Cluster Autoscaler pitfalls:

  • Forgetting –balance-similar-node-groups: Scale-outs concentrate in one AZ, causing imbalance
  • Too few instance types in Spot groups: High interruption correlation when single type is reclaimed
  • Missing per-AZ ASGs for StatefulSets: Pods stuck Pending after cross-AZ interruptions
  • Insufficient IAM permissions: Autoscaler can’t modify ASGs, scaling fails silently

Karpenter pitfalls:

  • Overly aggressive consolidation: Pod churn impacts availability; start with consolidation disabled, enable gradually
  • No do-not-evict annotations on critical pods: Databases get evicted during consolidation
  • Insufficient Provisioner capacity limits: Karpenter provisions unlimited nodes during runaway scaling
  • Missing PodDisruptionBudgets: Consolidation violates availability requirements
  • Wrong instance families in requirements: Over-provisioning if you include only large instance types

Hybrid Approach: Running Both

Some teams run both autoscalers temporarily during migration or permanently for different workload classes:

  • Cluster Autoscaler manages stable, production node groups
  • Karpenter handles batch jobs, dev/test, and experimental workloads

Use node selectors and taints to separate workloads clearly. This reduces risk while gaining Karpenter’s benefits for appropriate workloads.
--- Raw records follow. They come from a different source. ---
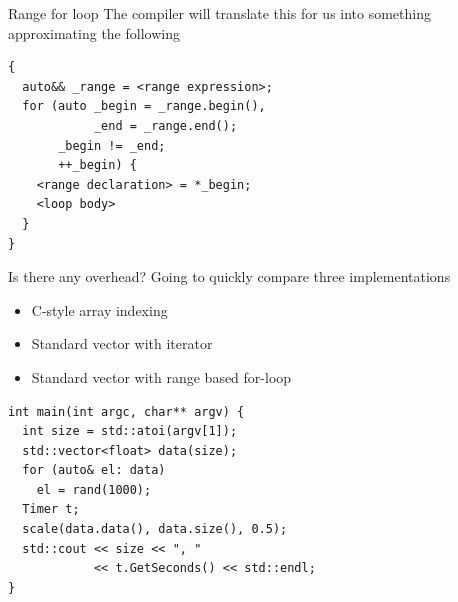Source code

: \documentclass[presentation,t]{beamer}
\begin{document}
\begin{frame}[fragile]{Range for loop}
  The compiler will translate this for us into something approximating
  the following
\begin{lstlisting}
{
  auto&& _range = <range expression>; 
  for (auto _begin = _range.begin(),
            _end = _range.end();
       _begin != _end;
       ++_begin) { 
    <range declaration> = *_begin;
    <loop body> 
  }
}
\end{lstlisting}
\end{frame}

\begin{frame}[fragile]{Is there any overhead?}
  Going to quickly compare three implementations
  \begin{itemize}
  \item C-style array indexing
  \item Standard vector with iterator 
  \item Standard vector with range based for-loop
  \end{itemize}

\begin{lstlisting}
int main(int argc, char** argv) {
  int size = std::atoi(argv[1]);
  std::vector<float> data(size);
  for (auto& el: data)
    el = rand(1000);
  Timer t;
  scale(data.data(), data.size(), 0.5);
  std::cout << size << ", " 
            << t.GetSeconds() << std::endl;
}
\end{lstlisting}
\end{frame}
\end{document}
# Production pods stay on Cluster Autoscaler nodes nodeSelector: node-group: production # Batch jobs use Karpenter nodeSelector: karpenter.sh/provisioner-name: batch

Measuring Success

Track these metrics after deploying either autoscaler:

  • Node utilization: Target 60-80% average CPU/memory (Karpenter typically achieves higher)
  • Pod scheduling latency: Time from Pending to Running (Karpenter faster)
  • Scale-up time: Time to provision new capacity when needed
  • Spot instance percentage: Karpenter usually achieves higher safe Spot coverage
  • Cost per pod: Use Kubecost to measure before/after
  • Node churn rate: Consolidation increases churn; monitor for acceptable levels

Expected outcomes:

  • Cluster Autoscaler: 10-30% cost reduction, predictable behavior, 2-5 minute scale-up
  • Karpenter: 30-50% cost reduction, 30-90 second scale-up, requires tuning for stability

Conclusion

Cluster Autoscaler and Karpenter solve the same problem with different philosophies. Cluster Autoscaler prioritizes stability through pre-configured node groups and conservative scaling, making it ideal for teams wanting predictable, well-tested behavior. Karpenter optimizes for cost and efficiency through dynamic provisioning, aggressive consolidation, and superior Spot handling—delivering 15-25% additional savings but requiring more operational maturity. Most teams benefit from starting with Cluster Autoscaler and migrating to Karpenter once they’re comfortable with autoscaling fundamentals. Use the decision tree to evaluate your priorities: choose Cluster Autoscaler if stability matters most, choose Karpenter if you want maximum optimization and can handle its complexity. Both are valid choices—the wrong decision is running neither and leaving nodes over-provisioned.